Pour finir, l’État et les sociétés minières sont appelés à une coopération étroite sur cette phase. En effet, il n’est pas rare de constater que la fin de vie des activités minières intervient parfois dans un contexte conflictuel entre l’État et les firmes. La fermeture peut intervenir en cas de renonciation. Sans un dialogue des parties, l’État pourrait se retrouver à gérer, sans en avoir les moyens, une phase de fermeture. Ce dialogue doit instaurer la confiance entre le financement sécurisé par les sociétés via les comptes séquestres, et la bonne gouvernance des ressources mises à disposition de l’État et des collectivités.

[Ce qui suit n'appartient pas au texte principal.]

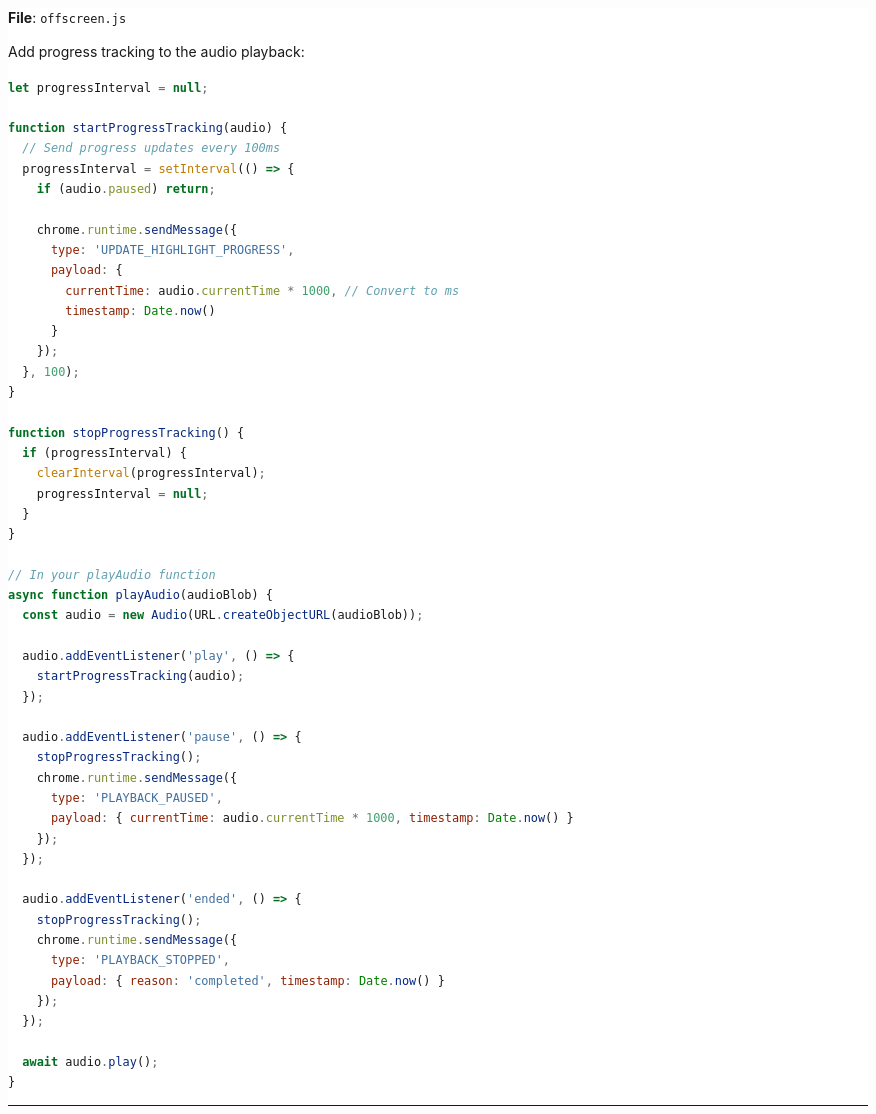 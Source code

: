 **File**: `offscreen.js`

Add progress tracking to the audio playback:

```javascript
let progressInterval = null;

function startProgressTracking(audio) {
  // Send progress updates every 100ms
  progressInterval = setInterval(() => {
    if (audio.paused) return;

    chrome.runtime.sendMessage({
      type: 'UPDATE_HIGHLIGHT_PROGRESS',
      payload: {
        currentTime: audio.currentTime * 1000, // Convert to ms
        timestamp: Date.now()
      }
    });
  }, 100);
}

function stopProgressTracking() {
  if (progressInterval) {
    clearInterval(progressInterval);
    progressInterval = null;
  }
}

// In your playAudio function
async function playAudio(audioBlob) {
  const audio = new Audio(URL.createObjectURL(audioBlob));

  audio.addEventListener('play', () => {
    startProgressTracking(audio);
  });

  audio.addEventListener('pause', () => {
    stopProgressTracking();
    chrome.runtime.sendMessage({
      type: 'PLAYBACK_PAUSED',
      payload: { currentTime: audio.currentTime * 1000, timestamp: Date.now() }
    });
  });

  audio.addEventListener('ended', () => {
    stopProgressTracking();
    chrome.runtime.sendMessage({
      type: 'PLAYBACK_STOPPED',
      payload: { reason: 'completed', timestamp: Date.now() }
    });
  });

  await audio.play();
}
```

---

Par le passé, la fermeture d’une mine était un processus qui n’était souvent assujetti à aucune mesure de contrôle. L’équipement et les matériaux qui n’avaient pas de valeur résiduelle étaient abandonnés sur place, les ouvertures de mine étaient laissées sans surveillance et, dans l’hypothèse la plus optimiste, on supposait que la nature allait reconquérir le site. Les répercussions que pouvaient subir les collectivités environnantes étaient considérées comme faisant partie du cycle naturel d’expansion et de ralentissement économiques.

La dynamique change, utilement, sur le Continent africain où plusieurs pays ont adapté leur législation et la réglementation en matière de fermeture et de réhabilitation des sites miniers.

Un fonds minier géré par l’État et les collectivités.

Dans cette conjoncture, les sites miniers artisanaux ou les sites d’orpaillage sont une seconde branche de ce défi de la fermeture et de la réhabilitation. Le Mali a fait le choix d’un fonds minier géré par l’État et les collectivités pour mettre en œuvre des programmes de réhabilitation de ces sites miniers.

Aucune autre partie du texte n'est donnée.